The District Court remanded this matter to the Magistrate Judge for reconsideration of SJVR's motion to amend in light of three factors: (1) prejudice to BNSF; (2) untimeliness of the motion to amend; and (3) futility arising from the general California rule that a breach of contract will not give rise to a tort action.

A. Untimeliness and Prejudice

In evaluating a motion for leave to amend, a court may consider the moving party's undue delay in pursuing the amendment. Bowles v. Reade, 198 F.3d 752, 757-58 (9th Cir. 1999). BNSF contends that, because SJVR's motion to amend was filed after the close of discovery, SJVR unduly delayed moving to add the tort counterclaims. Granting leave to amend at this late date would greatly prejudice BNSF. This Court agrees that SJVR unduly delayed in bringing its tort counterclaims, thereby prejudicing BNSF.

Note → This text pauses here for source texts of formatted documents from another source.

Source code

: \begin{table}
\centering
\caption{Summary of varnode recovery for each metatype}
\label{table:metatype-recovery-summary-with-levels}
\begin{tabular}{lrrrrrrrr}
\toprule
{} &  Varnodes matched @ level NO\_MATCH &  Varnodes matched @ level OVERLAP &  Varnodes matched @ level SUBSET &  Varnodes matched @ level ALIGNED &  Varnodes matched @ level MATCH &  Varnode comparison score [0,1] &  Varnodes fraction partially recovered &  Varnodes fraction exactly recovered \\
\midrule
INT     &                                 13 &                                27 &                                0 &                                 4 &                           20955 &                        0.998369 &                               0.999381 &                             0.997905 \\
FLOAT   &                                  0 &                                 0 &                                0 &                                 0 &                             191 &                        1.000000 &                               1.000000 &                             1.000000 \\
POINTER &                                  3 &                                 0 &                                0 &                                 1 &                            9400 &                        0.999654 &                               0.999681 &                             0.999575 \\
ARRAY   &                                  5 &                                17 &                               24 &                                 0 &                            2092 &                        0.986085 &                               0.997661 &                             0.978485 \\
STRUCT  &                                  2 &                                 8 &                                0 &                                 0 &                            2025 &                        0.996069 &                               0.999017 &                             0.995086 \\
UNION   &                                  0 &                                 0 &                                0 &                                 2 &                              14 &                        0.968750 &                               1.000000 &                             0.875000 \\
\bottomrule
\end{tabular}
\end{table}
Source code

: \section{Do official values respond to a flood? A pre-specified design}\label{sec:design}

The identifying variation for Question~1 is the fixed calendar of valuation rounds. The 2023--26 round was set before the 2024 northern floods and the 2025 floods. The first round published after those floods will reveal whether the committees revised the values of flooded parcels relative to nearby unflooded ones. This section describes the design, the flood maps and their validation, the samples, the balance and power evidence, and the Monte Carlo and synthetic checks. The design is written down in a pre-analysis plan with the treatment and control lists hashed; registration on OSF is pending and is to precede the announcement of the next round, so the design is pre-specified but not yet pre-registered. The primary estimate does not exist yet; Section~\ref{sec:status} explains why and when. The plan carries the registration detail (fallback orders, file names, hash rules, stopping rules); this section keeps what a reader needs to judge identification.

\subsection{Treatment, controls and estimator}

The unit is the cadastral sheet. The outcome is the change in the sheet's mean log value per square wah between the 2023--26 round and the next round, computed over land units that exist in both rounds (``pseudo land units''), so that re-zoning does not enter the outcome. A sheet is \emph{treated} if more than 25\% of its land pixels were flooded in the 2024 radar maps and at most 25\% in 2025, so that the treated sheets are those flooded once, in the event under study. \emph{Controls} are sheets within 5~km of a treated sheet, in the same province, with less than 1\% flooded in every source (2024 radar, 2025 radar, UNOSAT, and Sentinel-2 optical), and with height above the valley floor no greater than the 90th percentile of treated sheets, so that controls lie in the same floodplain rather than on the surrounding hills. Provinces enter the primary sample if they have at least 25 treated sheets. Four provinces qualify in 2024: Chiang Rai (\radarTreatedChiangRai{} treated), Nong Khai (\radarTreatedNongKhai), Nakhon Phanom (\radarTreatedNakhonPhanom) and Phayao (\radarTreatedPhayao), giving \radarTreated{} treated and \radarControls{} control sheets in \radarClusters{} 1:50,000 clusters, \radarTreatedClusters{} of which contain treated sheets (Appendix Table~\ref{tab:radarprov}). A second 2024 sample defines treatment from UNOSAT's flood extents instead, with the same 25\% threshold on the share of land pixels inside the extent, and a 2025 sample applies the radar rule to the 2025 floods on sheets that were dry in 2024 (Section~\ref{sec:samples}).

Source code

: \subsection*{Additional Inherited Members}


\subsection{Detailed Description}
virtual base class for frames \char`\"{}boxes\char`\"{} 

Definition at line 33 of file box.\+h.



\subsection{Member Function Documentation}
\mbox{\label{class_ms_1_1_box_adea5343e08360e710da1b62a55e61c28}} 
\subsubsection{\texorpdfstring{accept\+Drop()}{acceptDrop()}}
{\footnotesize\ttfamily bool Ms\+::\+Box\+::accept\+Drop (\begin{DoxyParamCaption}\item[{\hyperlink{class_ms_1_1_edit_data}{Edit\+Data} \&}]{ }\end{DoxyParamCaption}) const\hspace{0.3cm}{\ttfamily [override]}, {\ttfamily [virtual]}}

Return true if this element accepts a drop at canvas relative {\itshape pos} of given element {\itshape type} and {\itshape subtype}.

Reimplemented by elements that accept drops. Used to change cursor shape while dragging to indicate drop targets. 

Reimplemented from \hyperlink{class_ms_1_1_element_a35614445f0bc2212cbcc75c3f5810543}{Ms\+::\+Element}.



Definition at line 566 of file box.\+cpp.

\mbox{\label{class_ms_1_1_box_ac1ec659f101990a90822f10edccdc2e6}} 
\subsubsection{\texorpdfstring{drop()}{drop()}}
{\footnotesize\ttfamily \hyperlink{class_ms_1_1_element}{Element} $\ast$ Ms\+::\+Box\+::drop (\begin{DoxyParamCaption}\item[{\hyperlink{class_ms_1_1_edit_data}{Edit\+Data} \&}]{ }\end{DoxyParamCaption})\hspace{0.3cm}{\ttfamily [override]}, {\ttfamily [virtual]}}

Delay alone is generally insufficient justification for denying a motion to amend unless the court also specifically finds prejudice to the opposing party, bad faith of the moving party, or futility of amendment. Id. at 758. Certain factors may justify permitting late amendment of pleadings: restatement of a claim already in issue; new instances of previously alleged statutory violations; timing early in the discovery period or long before trial; the party's loss of its claim if it were not added to the pending suit; delay but no prejudice to the opposing party; or a claim that may be tried on its merits with no additional facts. Chrysler Corp. v. Fedders Corp., 540 F.Supp. 706, 715-16 (S.D.N.Y. 1982).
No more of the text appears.